In fact, none of the companies have made concrete moves to do so, while investors' confidence in the industry, over the past 2 months, hasn't appeared to be significantly dented. Although Australia's fiscal policy has been in disarray for some time - not least following the September 2008 meltdown - the country is still the world's biggest supplier of coking coal, alumina, lead and iron ore - the three global giants would have cut off big chunks of their noses, had they actually followed through on their threats.
The compromise measures, now apparently agreed between miners and government, are in some respects not significantly different from the discredited "Super Profits" tax, except insofar as applying a tax rate of 30%, as opposed to 40%, charging at a lower "trigger point", and with fewer companies subject to the new measures.
The new tax will be called a "Resource Rent" - a well-worn concept, no doubt calculated to provoke far less anxiety than the spectre of companies ripping off the state and people and walking away with billions off ill-gotten gains.
In reality, however, while the former proposal was estimated to recoup Aus$12 billion in revenue for the government by 2012, the revised taxation regime is likely to garner only a little less (around Aus$10-11 billion).
Mind you, there's quite a lot to which the "missing" billion might have gone. Not least in increased dues to the Aboriginal communities who have had to sacrifice an increasing amount of their territory and resources to mining over the past 25 years.
The super profits tax versus the resource rent tax
2 July 2010
CANBERRA - Australia ended a damaging dispute with global miners on Friday by dumping its proposed "super profits" tax for a lower resources rent tax backed by big miners, clearing a major hurdle to call an early election.
The deal looks positive for miners and the government, since although miners will pay more tax the total will be less than under the "super profits" tax and the government still gets extra revenue to fulfil pre-election promises. Here are some key differences between the new resource rent tax and the proposed super profits tax it replaces:
* Minerals Resource Rent Tax headline rate 30 percent and applies only to iron ore and coal miners.
* Trigger point higher, at the 10-year bond rate plus 7 percent return on assets, currently around 12 percent.
* Petroleum Resource Rent Tax, which is currently applicable to offshore oil and gas projects, will be extended to onshore oil and gas projects. The petroleum tax rate is unchanged at 40 percent.
* Tax still to come into effect in 2012.
* Around 320 companies liable for the new tax. Miners with resource profits below A$50 million a year will not have a new tax liability.

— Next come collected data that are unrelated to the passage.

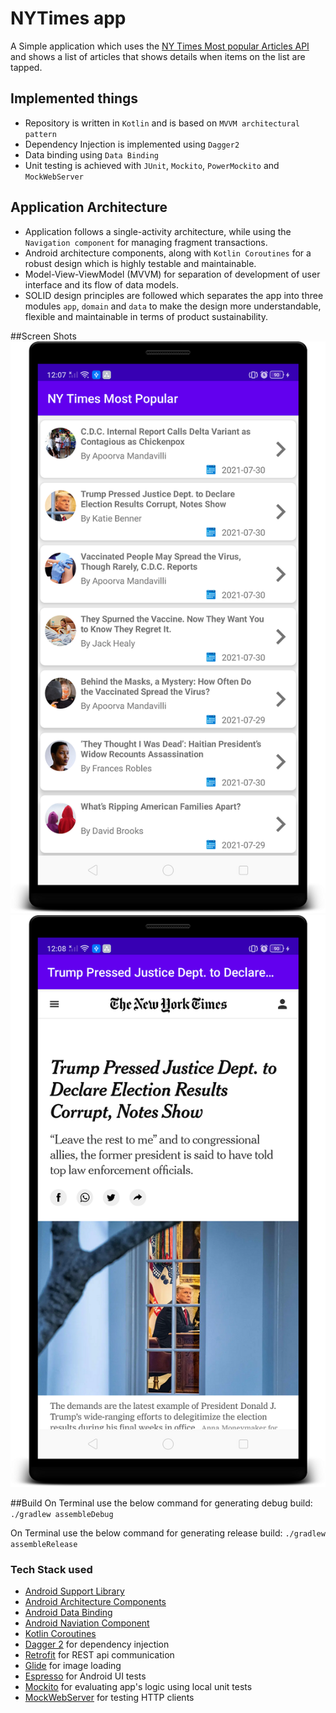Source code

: # NYTimes app

A Simple application which uses the [NY Times Most popular Articles API][NYTimesAPI] and shows a list of articles that shows details when items on the list are tapped.

## Implemented things

* Repository is written in `Kotlin` and is based on `MVVM architectural pattern`
* Dependency Injection is implemented using `Dagger2`
* Data binding using `Data Binding`
* Unit testing is achieved with `JUnit`, `Mockito`, `PowerMockito` and `MockWebServer`

## Application Architecture

* Application follows a single-activity architecture, while using the `Navigation component` for managing fragment transactions.
* Android architecture components, along with `Kotlin Coroutines` for a robust design which is highly testable and maintainable.
* Model-View-ViewModel (MVVM) for separation of development of user interface and its flow of data models.
* SOLID design principles are followed which separates the app into three modules `app`, `domain` and `data` to make the design more understandable, flexible and maintainable in terms of product sustainability.

##Screen Shots
<img src="https://github.com/shadygoneinsane/NYTimes/blob/main/screenshots/master.png" alt="Master Screen"/>
<img src="https://github.com/shadygoneinsane/NYTimes/blob/main/screenshots/detail.png" alt="Detail Screen"/>

##Build
On Terminal use the below command for generating debug build:
```./gradlew assembleDebug```

On Terminal use the below command for generating release build:
``` ./gradlew assembleRelease ```

### Tech Stack used
* [Android Support Library][support-lib]
* [Android Architecture Components][arch]
* [Android Data Binding][data-binding]
* [Android Naviation Component][navigation]
* [Kotlin Coroutines][coroutines]
* [Dagger 2][dagger2] for dependency injection
* [Retrofit][retrofit] for REST api communication
* [Glide][glide] for image loading
* [Espresso][espresso] for Android UI tests
* [Mockito][mockito] for evaluating app's logic using local unit tests
* [MockWebServer][mockwebserver] for testing HTTP clients


[mockwebserver]: https://github.com/square/okhttp/tree/master/mockwebserver
[support-lib]: https://developer.android.com/topic/libraries/support-library/index.html
[arch]: https://developer.android.com/arch
[data-binding]: https://developer.android.com/topic/libraries/data-binding/index.html
[dagger2]: https://google.github.io/dagger
[retrofit]: http://square.github.io/retrofit
[glide]: https://github.com/bumptech/glide
[espresso]: https://developer.android.com/training/testing/espresso
[mockito]: https://site.mockito.org/
[mockwebserver]: https://github.com/square/okhttp/tree/master/mockwebserver
[NYTimesAPI]: https://developer.nytimes.com/
[navigation]: https://developer.android.com/guide/navigation/navigation-getting-started
[coroutines]: https://kotlinlang.org/docs/coroutines-guide.html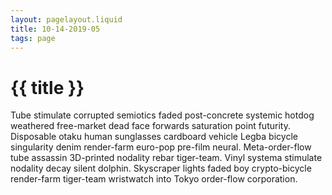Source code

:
 ```yaml
---
layout: pagelayout.liquid
title: 10-14-2019-05
tags: page
---
```


# {{ title }}

Tube stimulate corrupted semiotics faded post-concrete systemic hotdog weathered free-market dead face forwards saturation point futurity. Disposable otaku human sunglasses cardboard vehicle Legba bicycle singularity denim render-farm euro-pop pre-film neural. Meta-order-flow tube assassin 3D-printed nodality rebar tiger-team. Vinyl systema stimulate nodality decay silent dolphin. Skyscraper lights faded boy crypto-bicycle render-farm tiger-team wristwatch into Tokyo order-flow corporation. 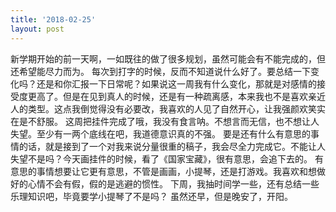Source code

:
 ```yaml
---
title: '2018-02-25'
layout: post
---
```

新学期开始的前一天啊，一如既往的做了很多规划，虽然可能会有不能完成的，但还希望能尽力而为。
每次到打字的时候，反而不知道说什么好了。要总结一下变化吗？还是和你汇报一下日常呢？如果说这一周我有什么变化，那就是对感情的接受度更高了。但是在见到真人的时候，还是有一种疏离感，本来我也不是喜欢亲近人的类型。这点我倒觉得没有必要改，我喜欢的人见了自然开心，让我强颜欢笑实在是不舒服。
这周把挂件完成了哦，我没有食言呐。不想言而无信，也不想让人失望。至少有一两个底线在吧，我道德意识真的不强。
要是还有什么有意思的事情的话，就是接到了一个对我来说分量很重的稿子，我会尽全力完成它。不能让人失望不是吗？今天画挂件的时候，看了《国家宝藏》，很有意思，会追下去的。
有意思的事情想要让它更有意思，不管是画画，小提琴，还是打游戏。我喜欢和想做好的心情不会有假，假的是逃避的惯性。
下周，我抽时间学一些，还有总结一些乐理知识吧，毕竟要学小提琴了不是吗？
虽然还早，但是晚安了，开阳。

* Investment made from July 1, 2012, can be written off immediately, rather than depreciated over a number of years.
* Lowers tax revenue by A$1.5 billion ($1.27 billion), now around A$10-11 billion, budget surplus still on track for 2013.
* Corporate tax rate to be cut by one percentage point to 29 percent by 2013-14, but not further under present fiscal conditions.
* Compulsory employer pension contributions to still rise from nine to 12 percent.
Super Profits Tax
* "Super Profits" mining tax was to be 40 percent and applied to all mining sectors.
* Trigger point lower, at 10-year bond rate, currently around 5 percent.
* All mining sectors included, from big ticket iron ore and coal to sectors such as sand, gravel and limestone.
* Around 2,500 companies would have faced the tax arrangements.
* Tax to come into effect in 2012.
* Would have raised A$12 billion in revenue.
* Corporate tax rate to be cut by 1 percentage point to 29 percent by 2013-14 and to 28 percent by mid-2014.